This about sums it up
Found in the General Members Forum and quoting - jliilj
"When the concept of webring was originally created by Sage Weil, it was a way for individuals to create clusters of websites with something in common. The sites themselves might have shared a common theme, or common information. Or, the sites' owners might have shared a common interest, or common heritage, or common life challenge. After an individual created the "club" (the individual webring). other individuals would have their site join that particular webring. They joined and showed membership by placing the code on their site. The code would allow interested visitors to jump from member site to member site ... to travel the webring.
In the original concept, the individual webring belonged to the founding individual. The individual webring was the focus. The system that drove the whole thing was secondary; the system existed to serve the individual owners.
As it exists today, there are some changes already made, and some in the works.
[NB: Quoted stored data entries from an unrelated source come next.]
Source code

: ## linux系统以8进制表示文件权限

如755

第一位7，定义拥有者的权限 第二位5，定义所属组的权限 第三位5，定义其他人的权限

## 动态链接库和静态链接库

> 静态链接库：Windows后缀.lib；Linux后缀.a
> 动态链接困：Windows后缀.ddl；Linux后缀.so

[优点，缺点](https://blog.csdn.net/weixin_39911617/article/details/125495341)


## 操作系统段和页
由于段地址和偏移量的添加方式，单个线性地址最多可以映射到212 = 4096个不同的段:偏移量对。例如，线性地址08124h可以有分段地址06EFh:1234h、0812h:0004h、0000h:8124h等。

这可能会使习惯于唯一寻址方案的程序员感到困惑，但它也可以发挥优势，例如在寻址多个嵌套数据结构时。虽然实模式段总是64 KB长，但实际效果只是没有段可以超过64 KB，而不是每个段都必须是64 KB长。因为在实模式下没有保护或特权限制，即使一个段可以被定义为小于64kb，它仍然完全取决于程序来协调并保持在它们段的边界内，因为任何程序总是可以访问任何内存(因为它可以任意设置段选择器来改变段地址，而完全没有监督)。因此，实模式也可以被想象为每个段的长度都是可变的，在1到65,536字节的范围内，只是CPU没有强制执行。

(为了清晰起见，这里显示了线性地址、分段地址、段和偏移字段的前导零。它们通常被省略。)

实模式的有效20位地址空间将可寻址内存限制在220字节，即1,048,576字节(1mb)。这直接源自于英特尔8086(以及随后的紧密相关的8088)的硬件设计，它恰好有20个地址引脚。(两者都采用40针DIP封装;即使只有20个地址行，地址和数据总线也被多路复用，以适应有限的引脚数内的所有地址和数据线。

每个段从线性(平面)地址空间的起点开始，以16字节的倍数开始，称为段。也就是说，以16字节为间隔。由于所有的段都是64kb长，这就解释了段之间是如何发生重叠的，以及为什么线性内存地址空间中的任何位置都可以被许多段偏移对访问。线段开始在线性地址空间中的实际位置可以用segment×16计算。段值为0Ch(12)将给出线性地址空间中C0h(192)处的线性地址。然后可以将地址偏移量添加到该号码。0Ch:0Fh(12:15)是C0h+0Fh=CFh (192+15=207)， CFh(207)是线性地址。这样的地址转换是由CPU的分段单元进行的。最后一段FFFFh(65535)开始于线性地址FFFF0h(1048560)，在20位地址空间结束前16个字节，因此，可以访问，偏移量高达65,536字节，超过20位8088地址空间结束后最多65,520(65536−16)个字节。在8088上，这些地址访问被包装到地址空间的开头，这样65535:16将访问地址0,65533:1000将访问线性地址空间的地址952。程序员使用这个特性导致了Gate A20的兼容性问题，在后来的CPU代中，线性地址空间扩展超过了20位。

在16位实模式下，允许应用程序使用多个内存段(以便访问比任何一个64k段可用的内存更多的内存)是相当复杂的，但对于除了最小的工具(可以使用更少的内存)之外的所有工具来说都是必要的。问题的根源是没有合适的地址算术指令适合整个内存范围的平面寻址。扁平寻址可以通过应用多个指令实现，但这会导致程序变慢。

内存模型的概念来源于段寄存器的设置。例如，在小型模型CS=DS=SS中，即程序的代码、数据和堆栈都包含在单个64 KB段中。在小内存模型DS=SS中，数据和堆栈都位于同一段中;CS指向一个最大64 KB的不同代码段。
In today's WebRing.com system, the system asserts some level of ownership and control over the individual webring. The individual has moved from owner to maintenance volunteer. In today's system, the importance of the system has increased substantially, and the importance of the individual ringmaster seems diminished.
Today, instead of being a tool for owners to use as they see fit, the system is working to become a destination in and of itself. In this transformation, the individual ringmasters stop being individual webring owners and become volunteers for the system to maintain a network of sites that will drive traffic to the system generating revenue for the system, even as the system serves as a type of site directory.
In the new model WebRing.com becomes somewhat like DMOZ.org ... a directory of websites, categorized by subject, with each subject managed by a subject volunteer. In such a system, there would be, idealy, one and only one webring for each subject.
Unlike DMOZ, the new WebRing.com system provides vestiges of Sage Weil's old webring concept (like site to site jumping). And, unlike DMOZ, it is commercial, deriving the revenue it needs to exist from the advertising revenue it generates.